Action item:
Return every entry exactly as written, with the pictures removed.

Information provided START

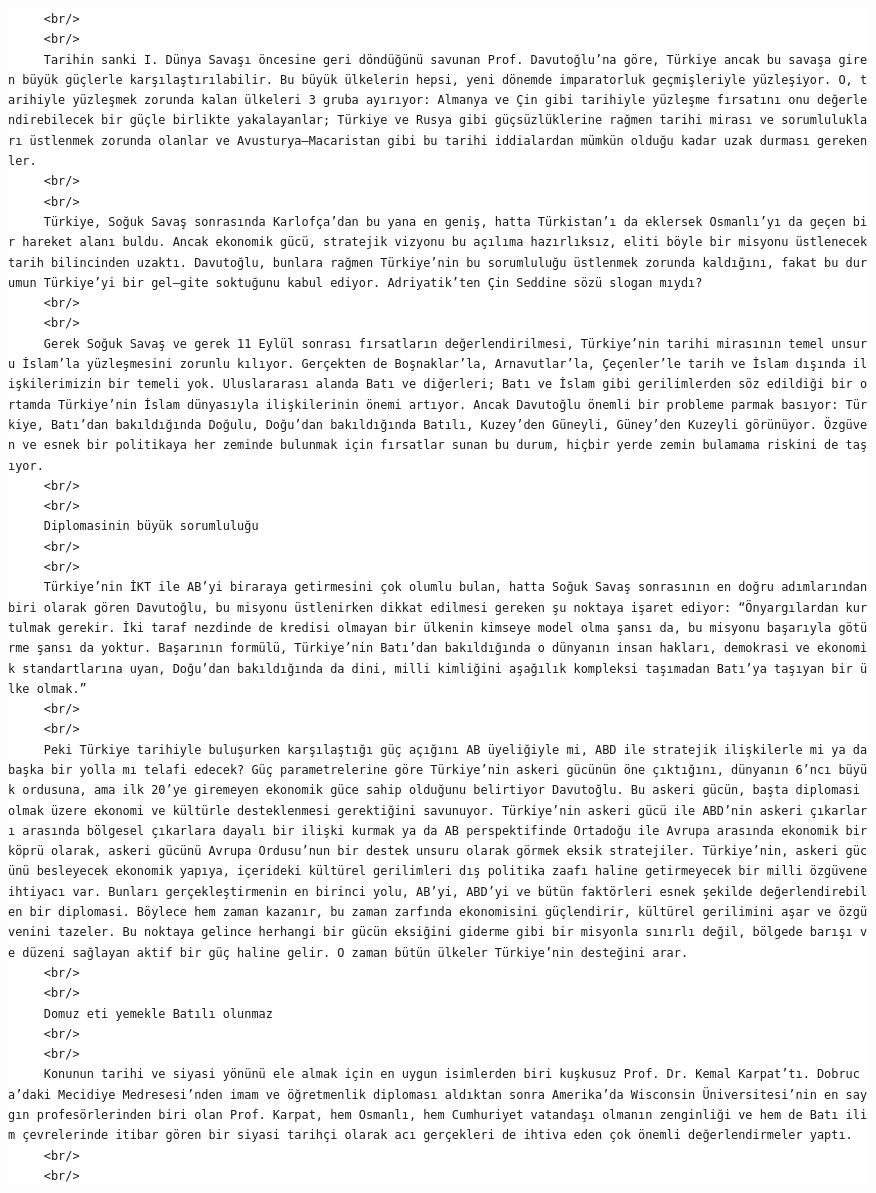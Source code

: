          <br/>
         <br/>
         Tarihin sanki I. Dünya Savaşı öncesine geri döndüğünü savunan Prof. Davutoğlu’na göre, Türkiye ancak bu savaşa giren büyük güçlerle karşılaştırılabilir. Bu büyük ülkelerin hepsi, yeni dönemde imparatorluk geçmişleriyle yüzleşiyor. O, tarihiyle yüzleşmek zorunda kalan ülkeleri 3 gruba ayırıyor: Almanya ve Çin gibi tarihiyle yüzleşme fırsatını onu değerlendirebilecek bir güçle birlikte yakalayanlar; Türkiye ve Rusya gibi güçsüzlüklerine rağmen tarihi mirası ve sorumlulukları üstlenmek zorunda olanlar ve Avusturya—Macaristan gibi bu tarihi iddialardan mümkün olduğu kadar uzak durması gerekenler.
         <br/>
         <br/>
         Türkiye, Soğuk Savaş sonrasında Karlofça’dan bu yana en geniş, hatta Türkistan’ı da eklersek Osmanlı’yı da geçen bir hareket alanı buldu. Ancak ekonomik gücü, stratejik vizyonu bu açılıma hazırlıksız, eliti böyle bir misyonu üstlenecek tarih bilincinden uzaktı. Davutoğlu, bunlara rağmen Türkiye’nin bu sorumluluğu üstlenmek zorunda kaldığını, fakat bu durumun Türkiye’yi bir gel—gite soktuğunu kabul ediyor. Adriyatik’ten Çin Seddine sözü slogan mıydı?
         <br/>
         <br/>
         Gerek Soğuk Savaş ve gerek 11 Eylül sonrası fırsatların değerlendirilmesi, Türkiye’nin tarihi mirasının temel unsuru İslam’la yüzleşmesini zorunlu kılıyor. Gerçekten de Boşnaklar’la, Arnavutlar’la, Çeçenler’le tarih ve İslam dışında ilişkilerimizin bir temeli yok. Uluslararası alanda Batı ve diğerleri; Batı ve İslam gibi gerilimlerden söz edildiği bir ortamda Türkiye’nin İslam dünyasıyla ilişkilerinin önemi artıyor. Ancak Davutoğlu önemli bir probleme parmak basıyor: Türkiye, Batı’dan bakıldığında Doğulu, Doğu’dan bakıldığında Batılı, Kuzey’den Güneyli, Güney’den Kuzeyli görünüyor. Özgüven ve esnek bir politikaya her zeminde bulunmak için fırsatlar sunan bu durum, hiçbir yerde zemin bulamama riskini de taşıyor.
         <br/>
         <br/>
         Diplomasinin büyük sorumluluğu
         <br/>
         <br/>
         Türkiye’nin İKT ile AB’yi biraraya getirmesini çok olumlu bulan, hatta Soğuk Savaş sonrasının en doğru adımlarından biri olarak gören Davutoğlu, bu misyonu üstlenirken dikkat edilmesi gereken şu noktaya işaret ediyor: “Önyargılardan kurtulmak gerekir. İki taraf nezdinde de kredisi olmayan bir ülkenin kimseye model olma şansı da, bu misyonu başarıyla götürme şansı da yoktur. Başarının formülü, Türkiye’nin Batı’dan bakıldığında o dünyanın insan hakları, demokrasi ve ekonomik standartlarına uyan, Doğu’dan bakıldığında da dini, milli kimliğini aşağılık kompleksi taşımadan Batı’ya taşıyan bir ülke olmak.”
         <br/>
         <br/>
         Peki Türkiye tarihiyle buluşurken karşılaştığı güç açığını AB üyeliğiyle mi, ABD ile stratejik ilişkilerle mi ya da başka bir yolla mı telafi edecek? Güç parametrelerine göre Türkiye’nin askeri gücünün öne çıktığını, dünyanın 6’ncı büyük ordusuna, ama ilk 20’ye giremeyen ekonomik güce sahip olduğunu belirtiyor Davutoğlu. Bu askeri gücün, başta diplomasi olmak üzere ekonomi ve kültürle desteklenmesi gerektiğini savunuyor. Türkiye’nin askeri gücü ile ABD’nin askeri çıkarları arasında bölgesel çıkarlara dayalı bir ilişki kurmak ya da AB perspektifinde Ortadoğu ile Avrupa arasında ekonomik bir köprü olarak, askeri gücünü Avrupa Ordusu’nun bir destek unsuru olarak görmek eksik stratejiler. Türkiye’nin, askeri gücünü besleyecek ekonomik yapıya, içerideki kültürel gerilimleri dış politika zaafı haline getirmeyecek bir milli özgüvene ihtiyacı var. Bunları gerçekleştirmenin en birinci yolu, AB’yi, ABD’yi ve bütün faktörleri esnek şekilde değerlendirebilen bir diplomasi. Böylece hem zaman kazanır, bu zaman zarfında ekonomisini güçlendirir, kültürel gerilimini aşar ve özgüvenini tazeler. Bu noktaya gelince herhangi bir gücün eksiğini giderme gibi bir misyonla sınırlı değil, bölgede barışı ve düzeni sağlayan aktif bir güç haline gelir. O zaman bütün ülkeler Türkiye’nin desteğini arar.
         <br/>
         <br/>
         Domuz eti yemekle Batılı olunmaz
         <br/>
         <br/>
         Konunun tarihi ve siyasi yönünü ele almak için en uygun isimlerden biri kuşkusuz Prof. Dr. Kemal Karpat’tı. Dobruca’daki Mecidiye Medresesi’nden imam ve öğretmenlik diploması aldıktan sonra Amerika’da Wisconsin Üniversitesi’nin en saygın profesörlerinden biri olan Prof. Karpat, hem Osmanlı, hem Cumhuriyet vatandaşı olmanın zenginliği ve hem de Batı ilim çevrelerinde itibar gören bir siyasi tarihçi olarak acı gerçekleri de ihtiva eden çok önemli değerlendirmeler yaptı.
         <br/>
         <br/>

Information provided END

Expected answer:
Source code

:          <br/>
         <br/>
         Tarihin sanki I. Dünya Savaşı öncesine geri döndüğünü savunan Prof. Davutoğlu’na göre, Türkiye ancak bu savaşa giren büyük güçlerle karşılaştırılabilir. Bu büyük ülkelerin hepsi, yeni dönemde imparatorluk geçmişleriyle yüzleşiyor. O, tarihiyle yüzleşmek zorunda kalan ülkeleri 3 gruba ayırıyor: Almanya ve Çin gibi tarihiyle yüzleşme fırsatını onu değerlendirebilecek bir güçle birlikte yakalayanlar; Türkiye ve Rusya gibi güçsüzlüklerine rağmen tarihi mirası ve sorumlulukları üstlenmek zorunda olanlar ve Avusturya—Macaristan gibi bu tarihi iddialardan mümkün olduğu kadar uzak durması gerekenler.
         <br/>
         <br/>
         Türkiye, Soğuk Savaş sonrasında Karlofça’dan bu yana en geniş, hatta Türkistan’ı da eklersek Osmanlı’yı da geçen bir hareket alanı buldu. Ancak ekonomik gücü, stratejik vizyonu bu açılıma hazırlıksız, eliti böyle bir misyonu üstlenecek tarih bilincinden uzaktı. Davutoğlu, bunlara rağmen Türkiye’nin bu sorumluluğu üstlenmek zorunda kaldığını, fakat bu durumun Türkiye’yi bir gel—gite soktuğunu kabul ediyor. Adriyatik’ten Çin Seddine sözü slogan mıydı?
         <br/>
         <br/>
         Gerek Soğuk Savaş ve gerek 11 Eylül sonrası fırsatların değerlendirilmesi, Türkiye’nin tarihi mirasının temel unsuru İslam’la yüzleşmesini zorunlu kılıyor. Gerçekten de Boşnaklar’la, Arnavutlar’la, Çeçenler’le tarih ve İslam dışında ilişkilerimizin bir temeli yok. Uluslararası alanda Batı ve diğerleri; Batı ve İslam gibi gerilimlerden söz edildiği bir ortamda Türkiye’nin İslam dünyasıyla ilişkilerinin önemi artıyor. Ancak Davutoğlu önemli bir probleme parmak basıyor: Türkiye, Batı’dan bakıldığında Doğulu, Doğu’dan bakıldığında Batılı, Kuzey’den Güneyli, Güney’den Kuzeyli görünüyor. Özgüven ve esnek bir politikaya her zeminde bulunmak için fırsatlar sunan bu durum, hiçbir yerde zemin bulamama riskini de taşıyor.
         <br/>
         <br/>
         Diplomasinin büyük sorumluluğu
         <br/>
         <br/>
         Türkiye’nin İKT ile AB’yi biraraya getirmesini çok olumlu bulan, hatta Soğuk Savaş sonrasının en doğru adımlarından biri olarak gören Davutoğlu, bu misyonu üstlenirken dikkat edilmesi gereken şu noktaya işaret ediyor: “Önyargılardan kurtulmak gerekir. İki taraf nezdinde de kredisi olmayan bir ülkenin kimseye model olma şansı da, bu misyonu başarıyla götürme şansı da yoktur. Başarının formülü, Türkiye’nin Batı’dan bakıldığında o dünyanın insan hakları, demokrasi ve ekonomik standartlarına uyan, Doğu’dan bakıldığında da dini, milli kimliğini aşağılık kompleksi taşımadan Batı’ya taşıyan bir ülke olmak.”
         <br/>
         <br/>
         Peki Türkiye tarihiyle buluşurken karşılaştığı güç açığını AB üyeliğiyle mi, ABD ile stratejik ilişkilerle mi ya da başka bir yolla mı telafi edecek? Güç parametrelerine göre Türkiye’nin askeri gücünün öne çıktığını, dünyanın 6’ncı büyük ordusuna, ama ilk 20’ye giremeyen ekonomik güce sahip olduğunu belirtiyor Davutoğlu. Bu askeri gücün, başta diplomasi olmak üzere ekonomi ve kültürle desteklenmesi gerektiğini savunuyor. Türkiye’nin askeri gücü ile ABD’nin askeri çıkarları arasında bölgesel çıkarlara dayalı bir ilişki kurmak ya da AB perspektifinde Ortadoğu ile Avrupa arasında ekonomik bir köprü olarak, askeri gücünü Avrupa Ordusu’nun bir destek unsuru olarak görmek eksik stratejiler. Türkiye’nin, askeri gücünü besleyecek ekonomik yapıya, içerideki kültürel gerilimleri dış politika zaafı haline getirmeyecek bir milli özgüvene ihtiyacı var. Bunları gerçekleştirmenin en birinci yolu, AB’yi, ABD’yi ve bütün faktörleri esnek şekilde değerlendirebilen bir diplomasi. Böylece hem zaman kazanır, bu zaman zarfında ekonomisini güçlendirir, kültürel gerilimini aşar ve özgüvenini tazeler. Bu noktaya gelince herhangi bir gücün eksiğini giderme gibi bir misyonla sınırlı değil, bölgede barışı ve düzeni sağlayan aktif bir güç haline gelir. O zaman bütün ülkeler Türkiye’nin desteğini arar.
         <br/>
         <br/>
         Domuz eti yemekle Batılı olunmaz
         <br/>
         <br/>
         Konunun tarihi ve siyasi yönünü ele almak için en uygun isimlerden biri kuşkusuz Prof. Dr. Kemal Karpat’tı. Dobruca’daki Mecidiye Medresesi’nden imam ve öğretmenlik diploması aldıktan sonra Amerika’da Wisconsin Üniversitesi’nin en saygın profesörlerinden biri olan Prof. Karpat, hem Osmanlı, hem Cumhuriyet vatandaşı olmanın zenginliği ve hem de Batı ilim çevrelerinde itibar gören bir siyasi tarihçi olarak acı gerçekleri de ihtiva eden çok önemli değerlendirmeler yaptı.
         <br/>
         <br/>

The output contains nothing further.